Il Blog di Lella Canepa

CARDAMINE



Un'altra erba talmente infestante da non poter fare a meno di scriverne, specie in questo periodo che si trova un po' dappertutto, persino sui vasi nei terrazzi.

Un'altra erba commestibile poco conosciuta qui nella mia zona dal punto di vista alimentare, io stessa non ne vado matta come mi succede per tutte le erbe che hanno un che di "piccante" nel sapore.

È più facile mi succeda di usare i fiorellini bianchi come guarnizione nelle insalate, sulle tartine, nel mio Burro Fiorito qui>>>.

A fine inverno spunta un po' ovunque e forse a questo deve uno dei suoi nomi volgari Billeri o crescione primaticcio, preferendo l'ombra e l'umido, con la sua rosetta di piccole foglie leggere, riconoscibili per la forma tondeggiante attaccate allo stelo quasi senza picciolo.

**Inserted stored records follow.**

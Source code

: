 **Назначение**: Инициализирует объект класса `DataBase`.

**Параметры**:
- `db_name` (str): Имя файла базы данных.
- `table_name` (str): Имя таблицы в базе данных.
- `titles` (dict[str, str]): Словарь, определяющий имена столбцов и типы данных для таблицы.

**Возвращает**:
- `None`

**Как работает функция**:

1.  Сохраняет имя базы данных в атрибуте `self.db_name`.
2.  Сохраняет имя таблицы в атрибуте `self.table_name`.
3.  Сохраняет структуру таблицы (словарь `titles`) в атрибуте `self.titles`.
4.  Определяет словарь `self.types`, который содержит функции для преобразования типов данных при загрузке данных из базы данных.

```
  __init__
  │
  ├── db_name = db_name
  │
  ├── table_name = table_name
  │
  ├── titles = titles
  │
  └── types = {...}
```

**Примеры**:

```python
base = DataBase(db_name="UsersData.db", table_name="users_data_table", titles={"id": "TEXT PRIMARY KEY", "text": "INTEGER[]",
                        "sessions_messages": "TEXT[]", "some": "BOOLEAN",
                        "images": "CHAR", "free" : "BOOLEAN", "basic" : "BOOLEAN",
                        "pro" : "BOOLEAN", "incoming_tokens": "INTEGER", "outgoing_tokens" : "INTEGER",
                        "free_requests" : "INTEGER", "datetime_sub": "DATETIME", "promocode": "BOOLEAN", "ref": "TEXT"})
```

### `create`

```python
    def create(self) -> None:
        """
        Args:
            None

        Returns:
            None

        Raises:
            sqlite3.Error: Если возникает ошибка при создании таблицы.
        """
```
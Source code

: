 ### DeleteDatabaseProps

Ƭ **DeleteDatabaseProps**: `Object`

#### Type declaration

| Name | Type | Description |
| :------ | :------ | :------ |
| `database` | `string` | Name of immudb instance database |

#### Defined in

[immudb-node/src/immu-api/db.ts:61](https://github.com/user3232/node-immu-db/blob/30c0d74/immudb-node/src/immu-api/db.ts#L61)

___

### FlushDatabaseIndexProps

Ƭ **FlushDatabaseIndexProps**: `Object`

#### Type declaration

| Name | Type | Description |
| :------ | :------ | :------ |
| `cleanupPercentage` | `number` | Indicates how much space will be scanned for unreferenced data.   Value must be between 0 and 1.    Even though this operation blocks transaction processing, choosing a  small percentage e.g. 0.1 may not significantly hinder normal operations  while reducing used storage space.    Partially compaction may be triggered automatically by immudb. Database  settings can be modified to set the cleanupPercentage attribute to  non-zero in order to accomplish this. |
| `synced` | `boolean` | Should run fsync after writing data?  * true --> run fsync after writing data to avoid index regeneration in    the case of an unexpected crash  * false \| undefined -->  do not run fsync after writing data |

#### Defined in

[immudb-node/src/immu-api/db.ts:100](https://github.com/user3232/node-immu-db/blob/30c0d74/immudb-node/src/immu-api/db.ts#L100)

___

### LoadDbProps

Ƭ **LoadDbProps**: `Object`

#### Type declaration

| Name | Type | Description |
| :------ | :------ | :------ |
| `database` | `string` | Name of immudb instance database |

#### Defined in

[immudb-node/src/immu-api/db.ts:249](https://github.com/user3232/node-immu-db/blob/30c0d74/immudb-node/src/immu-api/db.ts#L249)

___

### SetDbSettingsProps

Subito, velocemente spunta l'infiorescenza, un grappolo di fiori bianchi, con quattro petali, dai quali si vede come appartenga alle ex-crucifere, ora Brassicaceae e dalla foto si nota anche le foglie sul fusto sono diverse da quelle della rosetta e hanno piccolissimi peli quasi invisibili che non si notano al tatto, ma le fanno avere, in questa specie, il nome di Cardamine hirsuta.

Il frutto lungo, una siliqua, esplode appena lo si sfiora, quando i semi giungono a maturazione.

Altre varietà di Cardamine sono presenti in natura.